Edit: If a client doesn't fill out the LatLng message, that's different from lat and/or lon being null or 0. The whole LatLng message itself will be null. Proto3 always supported that too. But it's usually overkill to check the message being null, unless you added it later and need to specially deal with clients predating that change. If the client just has a bug preventing it from filling out LatLng, that's the client's problem.

The confusing part here is that even if the LatLng message is null, LatLng.lat will return 0 in some proto libraries, depending on the language. You have to specifically check if the message is null if you care. But there are enough cases where you have tons of nested protos and the 0-default behavior is actually way more convenient.

1 comments

Yeah - I think what I'm getting at though is that you want to guard against situations where somebody accidentally doesn't set one of the fields, and yet 0 is a valid value to set on that field.

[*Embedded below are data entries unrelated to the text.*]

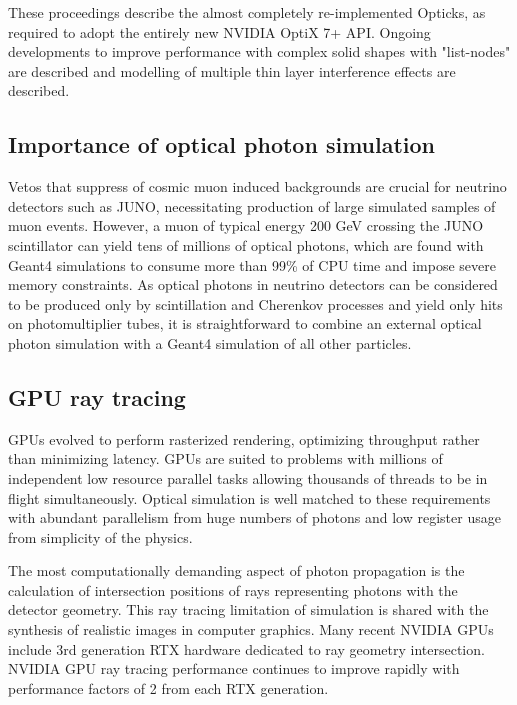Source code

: \documentclass{webofc}
\begin{document}
These proceedings describe the almost completely re-implemented Opticks,
as required to adopt the entirely new NVIDIA OptiX 7+ API. 
Ongoing developments to improve performance with complex solid shapes with "list-nodes" are described
and modelling of multiple thin layer interference effects are described. 
%
%
\subsection{Importance of optical photon simulation}%
%
%
Vetos that suppress of cosmic muon induced backgrounds are crucial for neutrino
detectors such as JUNO\cite{juno}, necessitating production of large simulated samples of muon events. 
However, a muon of typical energy 200 GeV crossing the JUNO scintillator can yield tens of millions of 
optical photons, which are found with Geant4 simulations to consume more than 99\% of CPU time
and impose severe memory constraints.
%
As optical photons in neutrino detectors can be considered to be produced
only by scintillation and Cherenkov processes and yield only hits
on photomultiplier tubes, it is straightforward to combine an external optical photon simulation 
with a Geant4 simulation of all other particles.
%
\subsection{GPU ray tracing}%
%
GPUs evolved to perform rasterized rendering, optimizing throughput\cite{throughput} rather than minimizing latency.
GPUs are suited to problems with millions of independent low resource parallel tasks allowing thousands of threads 
to be in flight simultaneously.
Optical simulation is well matched to these requirements with abundant parallelism 
from huge numbers of photons and low register usage from simplicity of the physics.

The most computationally demanding aspect of photon propagation
is the calculation of intersection positions of rays representing photons with the detector geometry.
This ray tracing limitation of simulation is shared with the synthesis of realistic images in computer graphics. 
Many recent NVIDIA GPUs include 3rd generation RTX\cite{rtx} hardware dedicated to ray geometry intersection. 
NVIDIA GPU ray tracing performance continues to improve rapidly with performance factors of 2 
from each RTX generation. 
%
%
\end{document}

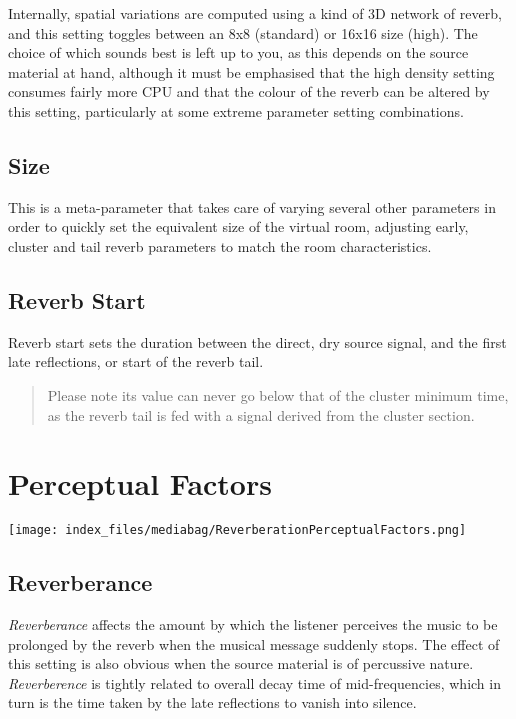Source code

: \documentclass[
  letterpaper,
  DIV=11,
  numbers=noendperiod]{scrreport}
\begin{document}
Internally, spatial variations are computed using a kind of 3D network
of reverb, and this setting toggles between an 8x8 (standard) or 16x16
size (high). The choice of which sounds best is left up to you, as this
depends on the source material at hand, although it must be emphasised
that the high density setting consumes fairly more CPU and that the
colour of the reverb can be altered by this setting, particularly at
some extreme parameter setting combinations.

\hypertarget{size}{%
\subsection{Size}\label{size}}

This is a meta-parameter that takes care of varying several other
parameters in order to quickly set the equivalent size of the virtual
room, adjusting early, cluster and tail reverb parameters to match the
room characteristics.

\hypertarget{reverb-start}{%
\subsection{Reverb Start}\label{reverb-start}}

Reverb start sets the duration between the direct, dry source signal,
and the first late reflections, or start of the reverb tail.

\begin{quote}
Please note its value can never go below that of the cluster minimum
time, as the reverb tail is fed with a signal derived from the cluster
section.
\end{quote}

\hypertarget{perceptual-factors-1}{%
\section{Perceptual Factors}\label{perceptual-factors-1}}

\texttt{[image: index\_files/mediabag/ReverberationPerceptualFactors.png]}

\hypertarget{reverberance}{%
\subsection{Reverberance}\label{reverberance}}

\emph{Reverberance} affects the amount by which the listener perceives
the music to be prolonged by the reverb when the musical message
suddenly stops. The effect of this setting is also obvious when the
source material is of percussive nature. \emph{Reverberence} is tightly
related to overall decay time of mid-frequencies, which in turn is the
time taken by the late reflections to vanish into silence.
\end{document}
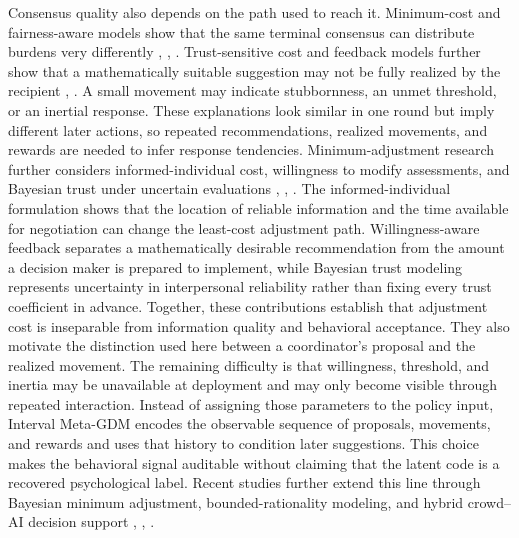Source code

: \documentclass[journal]{IEEEtran}
\begin{document}
Consensus quality also depends on the path used to reach it. Minimum-cost and fairness-aware models show that the same terminal consensus can distribute burdens very differently \cite{ref7}, \cite{ref8}, \cite{ref20}. Trust-sensitive cost and feedback models further show that a mathematically suitable suggestion may not be fully realized by the recipient \cite{ref12}, \cite{ref26}. A small movement may indicate stubbornness, an unmet threshold, or an inertial response. These explanations look similar in one round but imply different later actions, so repeated recommendations, realized movements, and rewards are needed to infer response tendencies. Minimum-adjustment research further considers informed-individual cost, willingness to modify assessments, and Bayesian trust under uncertain evaluations \cite{tfsLiang2022}, \cite{tfsZhang2022}, \cite{tfsDai2024}. The informed-individual formulation shows that the location of reliable information and the time available for negotiation can change the least-cost adjustment path. Willingness-aware feedback separates a mathematically desirable recommendation from the amount a decision maker is prepared to implement, while Bayesian trust modeling represents uncertainty in interpersonal reliability rather than fixing every trust coefficient in advance. Together, these contributions establish that adjustment cost is inseparable from information quality and behavioral acceptance. They also motivate the distinction used here between a coordinator's proposal and the realized movement. The remaining difficulty is that willingness, threshold, and inertia may be unavailable at deployment and may only become visible through repeated interaction. Instead of assigning those parameters to the policy input, Interval Meta-GDM encodes the observable sequence of proposals, movements, and rewards and uses that history to condition later suggestions. This choice makes the behavioral signal auditable without claiming that the latent code is a recovered psychological label. Recent studies further extend this line through Bayesian minimum adjustment, bounded-rationality modeling, and hybrid crowd--AI decision support \cite{ref28}, \cite{ref29}, \cite{ref30}.
\end{document}
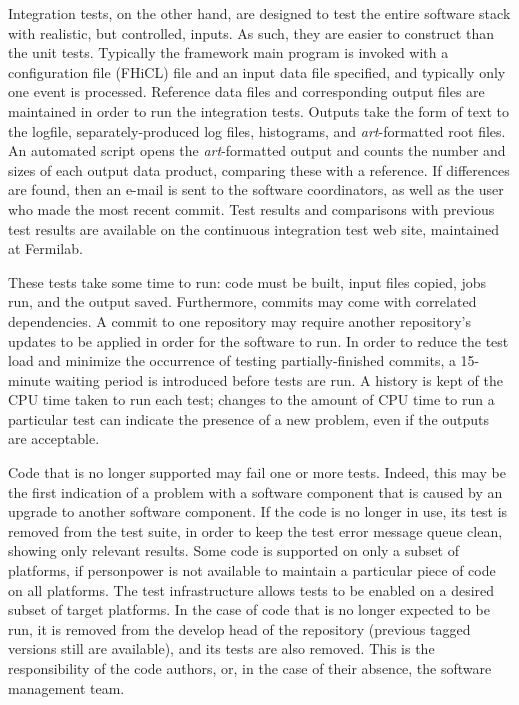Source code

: Integration tests, on the other hand, are designed to test the entire software stack with realistic, but controlled,
inputs.  As such, they are easier to construct than the unit tests.  Typically the framework main program is invoked
with a configuration file (FHiCL) file and an input data file specified, and typically only one event
is processed.  Reference data files and corresponding
output files are maintained in order to run the integration tests.  Outputs take the form of text to the logfile,
separately-produced log files, histograms, and {\it{art}}-formatted root files.  An automated script opens the
{\it{art}}-formatted output and counts the number and sizes of each output data product, comparing these with
a reference.  If differences are found, then an e-mail is sent to the software coordinators, as well as the
user who made the most recent commit.  Test results and comparisons with previous test results are available
on the continuous integration test web site, maintained at Fermilab.

These tests take some time to run: code must be built, input files copied, jobs run, and the output saved.  Furthermore,
commits may come with correlated dependencies.  A commit to one repository may require another repository's updates
to be applied in order for the software to run.  In order to reduce the test load and minimize the occurrence of
testing partially-finished commits, a 15-minute waiting period is introduced before tests are run.  A history
is kept of the CPU time taken to run each test; changes to the amount of CPU time to run a particular test can
indicate the presence of a new problem, even if the outputs are acceptable.

Code that is no longer supported may fail one or more tests.  Indeed, this may be the first indication of 
a problem with a software component that is caused by an upgrade to another software component.  If the code
is no longer in use, its test is removed from the test suite, in order to keep the test error message queue clean,
showing only relevant results.  Some code is supported on only a subset of platforms, if personpower is not
available to maintain a particular piece of code on all platforms.  The test infrastructure allows tests to
be enabled on a desired subset of target platforms.  In the case of code that is no longer expected to be run,
it is removed from the develop head of the repository (previous tagged versions still are available), and its
tests are also removed.  This is the responsibility of the code authors, or, in the case of their absence,
the software management team.

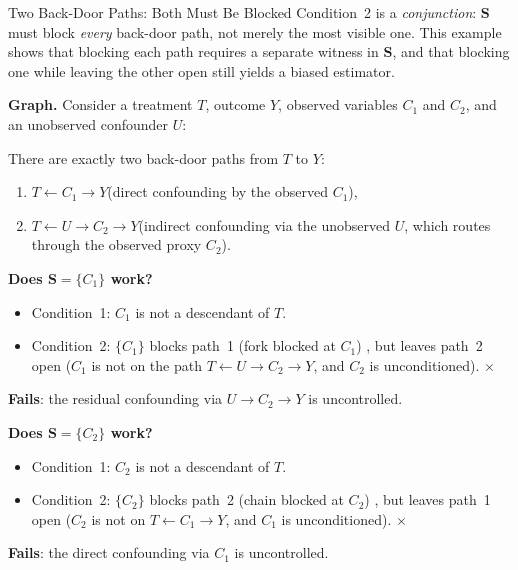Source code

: \documentclass[master.tex]{subfiles}
\begin{document}
\begin{example}{Two Back-Door Paths: Both Must Be Blocked}
\label{w3:ex:twopaths}
Condition~2 is a \emph{conjunction}: $\mathbf{S}$ must block
\emph{every} back-door path, not merely the most visible one.  This
example shows that blocking each path requires a separate witness in
$\mathbf{S}$, and that blocking one while leaving the other open still
yields a biased estimator.

\medskip
\noindent\textbf{Graph.}
Consider a treatment $T$, outcome $Y$, observed variables $C_1$ and
$C_2$, and an unobserved confounder $U$:

\begin{center}
\end{center}

\noindent
There are exactly two back-door paths from $T$ to $Y$:
\begin{enumerate}
  \item $T \leftarrow C_1 \to Y$\quad (direct confounding by the observed $C_1$),
  \item $T \leftarrow U \to C_2 \to Y$\quad (indirect confounding via the
        unobserved $U$, which routes through the observed proxy $C_2$).
\end{enumerate}

\medskip
\noindent\textbf{Does $\mathbf{S} = \{C_1\}$ work?}
\begin{itemize}
  \item Condition~1: $C_1$ is not a descendant of $T$. \checkmark
  \item Condition~2: $\{C_1\}$ blocks path~1 (fork blocked at $C_1$) \checkmark,
        but leaves path~2 open ($C_1$ is not on the path
        $T \leftarrow U \to C_2 \to Y$, and $C_2$ is unconditioned). $\times$
\end{itemize}
\textbf{Fails}: the residual confounding via $U \to C_2 \to Y$ is uncontrolled.

\medskip
\noindent\textbf{Does $\mathbf{S} = \{C_2\}$ work?}
\begin{itemize}
  \item Condition~1: $C_2$ is not a descendant of $T$. \checkmark
  \item Condition~2: $\{C_2\}$ blocks path~2 (chain blocked at $C_2$) \checkmark,
        but leaves path~1 open ($C_2$ is not on $T \leftarrow C_1 \to Y$,
        and $C_1$ is unconditioned). $\times$
\end{itemize}
\textbf{Fails}: the direct confounding via $C_1$ is uncontrolled.


\end{example}
\end{document}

You could accidentally forget to fill in latitude, and that would be bad news.

Def +1 the confusingness of how you have to explicitly check for has_latlon() to make sure you're not just getting default values of a non-existent LatLon message. The asymmetry between primitive and message-type fields in having explicit presence checking is also part of my beef. It's weird to have to teach junior devs that you can do has_* checks, but only for messages.

It's safer in a way to guard against these situations, but it seems like they don't intend you to do that often because there are more downsides outweighing it. Proto2 had the "required" feature that had its own issues. Our team trusts to some degree that the user actually read the API spec, and so far it's been ok.

I can imagine message nullness being clearer in languages with optional unwrapping like JS. Like foo.bar.baz gives an error if bar is null, and if you want default-0 you use foo.bar?.baz. Idk if that's what happens though.